Travel Cashback and Online Banks: The Real Price After Refund
The rise of cashback programs from French online banks (Boursorama via “The Corner,” Revolut Rewards, Hello Bank!, Fortuneo, N26) is changing the hierarchy of travel offers. These programs refund a few percent on bookings made through Booking, Hotels.com, Lastminute, or Expedia.
The usual reflex is to look for a promo code. Cashback works differently: the discount is automatically applied via a partner link or an affiliated payment card, and the refund appears on the bank statement.
- Boursorama “The Corner” offers occasional deals with identified travel partners (Booking, Hotels.com), which can be activated from the customer area before booking.

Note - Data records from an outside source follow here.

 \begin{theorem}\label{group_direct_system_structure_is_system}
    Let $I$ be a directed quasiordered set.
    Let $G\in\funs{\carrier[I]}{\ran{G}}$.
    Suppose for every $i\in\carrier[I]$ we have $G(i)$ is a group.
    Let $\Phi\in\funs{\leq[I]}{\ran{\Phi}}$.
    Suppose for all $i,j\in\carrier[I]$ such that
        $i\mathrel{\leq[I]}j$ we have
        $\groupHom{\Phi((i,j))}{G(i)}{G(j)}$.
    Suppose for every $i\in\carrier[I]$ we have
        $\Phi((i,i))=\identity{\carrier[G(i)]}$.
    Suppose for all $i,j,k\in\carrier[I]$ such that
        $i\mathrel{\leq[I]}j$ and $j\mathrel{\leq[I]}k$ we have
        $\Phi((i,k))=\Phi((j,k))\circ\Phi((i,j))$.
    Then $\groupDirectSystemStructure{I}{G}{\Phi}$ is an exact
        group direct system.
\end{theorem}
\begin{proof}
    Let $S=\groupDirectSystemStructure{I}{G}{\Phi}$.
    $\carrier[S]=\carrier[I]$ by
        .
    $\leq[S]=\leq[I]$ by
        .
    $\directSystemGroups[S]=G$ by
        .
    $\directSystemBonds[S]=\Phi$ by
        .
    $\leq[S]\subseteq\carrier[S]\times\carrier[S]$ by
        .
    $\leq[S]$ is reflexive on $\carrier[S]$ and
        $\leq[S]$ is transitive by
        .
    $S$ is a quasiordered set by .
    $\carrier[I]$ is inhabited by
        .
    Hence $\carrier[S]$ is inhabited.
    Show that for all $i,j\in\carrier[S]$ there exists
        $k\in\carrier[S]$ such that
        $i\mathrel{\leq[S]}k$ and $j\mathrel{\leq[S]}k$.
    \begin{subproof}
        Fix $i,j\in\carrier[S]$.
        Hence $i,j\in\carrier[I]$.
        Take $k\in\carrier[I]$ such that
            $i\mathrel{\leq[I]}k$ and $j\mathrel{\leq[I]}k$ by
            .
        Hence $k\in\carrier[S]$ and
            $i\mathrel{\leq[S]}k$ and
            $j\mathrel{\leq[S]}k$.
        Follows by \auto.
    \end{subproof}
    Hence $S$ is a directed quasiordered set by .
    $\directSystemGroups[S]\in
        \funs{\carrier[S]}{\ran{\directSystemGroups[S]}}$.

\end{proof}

- Revolut Rewards operates on a similar model with discounts on hotel and flight booking platforms, combinable with displayed promotional rates.
- Fortuneo and Hello Bank! include less visible cashback programs, often limited to certain periods, but applicable to expenses categorized as “travel.”
Calculating the real price of a booking must therefore include cashback. A slightly more expensive hotel on Booking may end up being cheaper than a direct offer without cashback. Comparing prices without considering cashback skews the arbitration.
Geographical Price Arbitrage for Flights with a VPN
Flight prices vary depending on the country from which the search is conducted. This geolocalized pricing is documented: the same Paris-Bangkok flight may display a different fare depending on whether the request comes from a French, Thai, or Brazilian IP.
A VPN allows you to simulate a connection from another country and access these alternative fare grids. We observe that the discrepancies are sometimes significant on long-haul flights and negligible on intra-European routes.
Concrete Limitations of This Method
Paying from a simulated country can cause issues at the time of payment. If the credit card is issued in France and the site detects an IP in Brazil, some platforms block the transaction or adjust the price at the time of payment.
Additionally, the billing currency changes with geolocation. The conversion fees applied by the bank may absorb the savings made. Check your card’s exchange conditions before finalizing.

Secondary Hubs and Multi-Segment Flights: Lowering Flight Budget
Departing from a secondary hub (Brussels-Charleroi, Basel-Mulhouse, Geneva) instead of Paris-CDG or Orly allows access to the fare grids of low-cost airlines operating from these airports. The cost of the outbound journey (train, carpooling) to the secondary airport must be included in the total budget.
Multi-segment flights, booked separately on two different airlines, can also reduce the overall fare. A Paris-Madrid followed by Madrid-Bogota purchased in two separate tickets can sometimes be significantly cheaper than a direct flight or a connection sold as a single itinerary.
The Risks of Multi-Segment
In case of a delay on the first flight, the airline of the second flight has no obligation to reroute you. Allowing for a gap of at least six hours between the two segments limits this risk. Cancellation insurance covering each ticket separately should also be considered.
The most effective approach combines all these levers: checking the member fare directly, comparing with the price displayed on a comparator while adding bank cashback, testing an alternative geolocation for long-haul flights, and arbitrating the departure point between the main hub and secondary airport. This layering of filters takes more time than a simple search, but it reflects the current reality of the online travel offer market.